(Activity):
From the records below, please return each line that holds the word "suas".

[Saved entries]
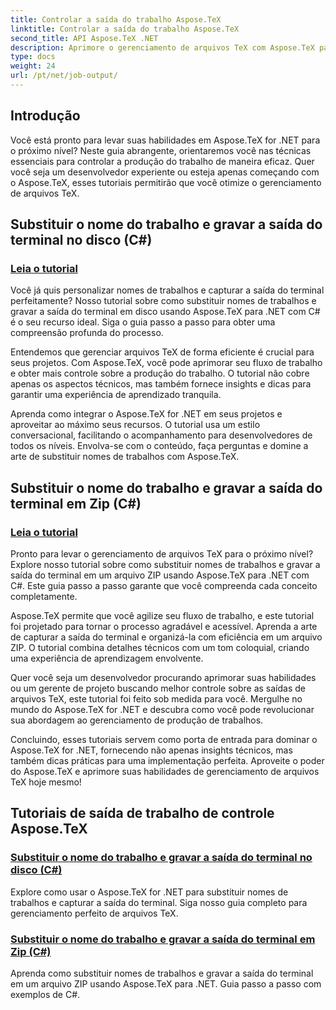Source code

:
 ```yaml
---
title: Controlar a saída do trabalho Aspose.TeX
linktitle: Controlar a saída do trabalho Aspose.TeX
second_title: API Aspose.TeX .NET
description: Aprimore o gerenciamento de arquivos TeX com Aspose.TeX para .NET. Aprenda a substituir nomes de trabalhos e capturar a saída do terminal sem esforço usando C# com nossos guias passo a passo.
type: docs
weight: 24
url: /pt/net/job-output/
---
```


## Introdução

Você está pronto para levar suas habilidades em Aspose.TeX for .NET para o próximo nível? Neste guia abrangente, orientaremos você nas técnicas essenciais para controlar a produção do trabalho de maneira eficaz. Quer você seja um desenvolvedor experiente ou esteja apenas começando com o Aspose.TeX, esses tutoriais permitirão que você otimize o gerenciamento de arquivos TeX.

## Substituir o nome do trabalho e gravar a saída do terminal no disco (C#)
### [Leia o tutorial](./override-job-name-disk-output-csharp/)

Você já quis personalizar nomes de trabalhos e capturar a saída do terminal perfeitamente? Nosso tutorial sobre como substituir nomes de trabalhos e gravar a saída do terminal em disco usando Aspose.TeX para .NET com C# é o seu recurso ideal. Siga o guia passo a passo para obter uma compreensão profunda do processo.

Entendemos que gerenciar arquivos TeX de forma eficiente é crucial para seus projetos. Com Aspose.TeX, você pode aprimorar seu fluxo de trabalho e obter mais controle sobre a produção do trabalho. O tutorial não cobre apenas os aspectos técnicos, mas também fornece insights e dicas para garantir uma experiência de aprendizado tranquila.

Aprenda como integrar o Aspose.TeX for .NET em seus projetos e aproveitar ao máximo seus recursos. O tutorial usa um estilo conversacional, facilitando o acompanhamento para desenvolvedores de todos os níveis. Envolva-se com o conteúdo, faça perguntas e domine a arte de substituir nomes de trabalhos com Aspose.TeX.

## Substituir o nome do trabalho e gravar a saída do terminal em Zip (C#)
### [Leia o tutorial](./override-job-name-zip-output-csharp/)

Pronto para levar o gerenciamento de arquivos TeX para o próximo nível? Explore nosso tutorial sobre como substituir nomes de trabalhos e gravar a saída do terminal em um arquivo ZIP usando Aspose.TeX para .NET com C#. Este guia passo a passo garante que você compreenda cada conceito completamente.

Aspose.TeX permite que você agilize seu fluxo de trabalho, e este tutorial foi projetado para tornar o processo agradável e acessível. Aprenda a arte de capturar a saída do terminal e organizá-la com eficiência em um arquivo ZIP. O tutorial combina detalhes técnicos com um tom coloquial, criando uma experiência de aprendizagem envolvente.

Quer você seja um desenvolvedor procurando aprimorar suas habilidades ou um gerente de projeto buscando melhor controle sobre as saídas de arquivos TeX, este tutorial foi feito sob medida para você. Mergulhe no mundo do Aspose.TeX for .NET e descubra como você pode revolucionar sua abordagem ao gerenciamento de produção de trabalhos.

Concluindo, esses tutoriais servem como porta de entrada para dominar o Aspose.TeX for .NET, fornecendo não apenas insights técnicos, mas também dicas práticas para uma implementação perfeita. Aproveite o poder do Aspose.TeX e aprimore suas habilidades de gerenciamento de arquivos TeX hoje mesmo!
## Tutoriais de saída de trabalho de controle Aspose.TeX
### [Substituir o nome do trabalho e gravar a saída do terminal no disco (C#)](./override-job-name-disk-output-csharp/)
Explore como usar o Aspose.TeX for .NET para substituir nomes de trabalhos e capturar a saída do terminal. Siga nosso guia completo para gerenciamento perfeito de arquivos TeX.
### [Substituir o nome do trabalho e gravar a saída do terminal em Zip (C#)](./override-job-name-zip-output-csharp/)
Aprenda como substituir nomes de trabalhos e gravar a saída do terminal em um arquivo ZIP usando Aspose.TeX para .NET. Guia passo a passo com exemplos de C#.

(Exercise output):
Você está pronto para levar suas habilidades em Aspose.TeX for .NET para o próximo nível? Neste guia abrangente, orientaremos você nas técnicas essenciais para controlar a produção do trabalho de maneira eficaz. Quer você seja um desenvolvedor experiente ou esteja apenas começando com o Aspose.TeX, esses tutoriais permitirão que você otimize o gerenciamento de arquivos TeX.
Quer você seja um desenvolvedor procurando aprimorar suas habilidades ou um gerente de projeto buscando melhor controle sobre as saídas de arquivos TeX, este tutorial foi feito sob medida para você. Mergulhe no mundo do Aspose.TeX for .NET e descubra como você pode revolucionar sua abordagem ao gerenciamento de produção de trabalhos.
Concluindo, esses tutoriais servem como porta de entrada para dominar o Aspose.TeX for .NET, fornecendo não apenas insights técnicos, mas também dicas práticas para uma implementação perfeita. Aproveite o poder do Aspose.TeX e aprimore suas habilidades de gerenciamento de arquivos TeX hoje mesmo!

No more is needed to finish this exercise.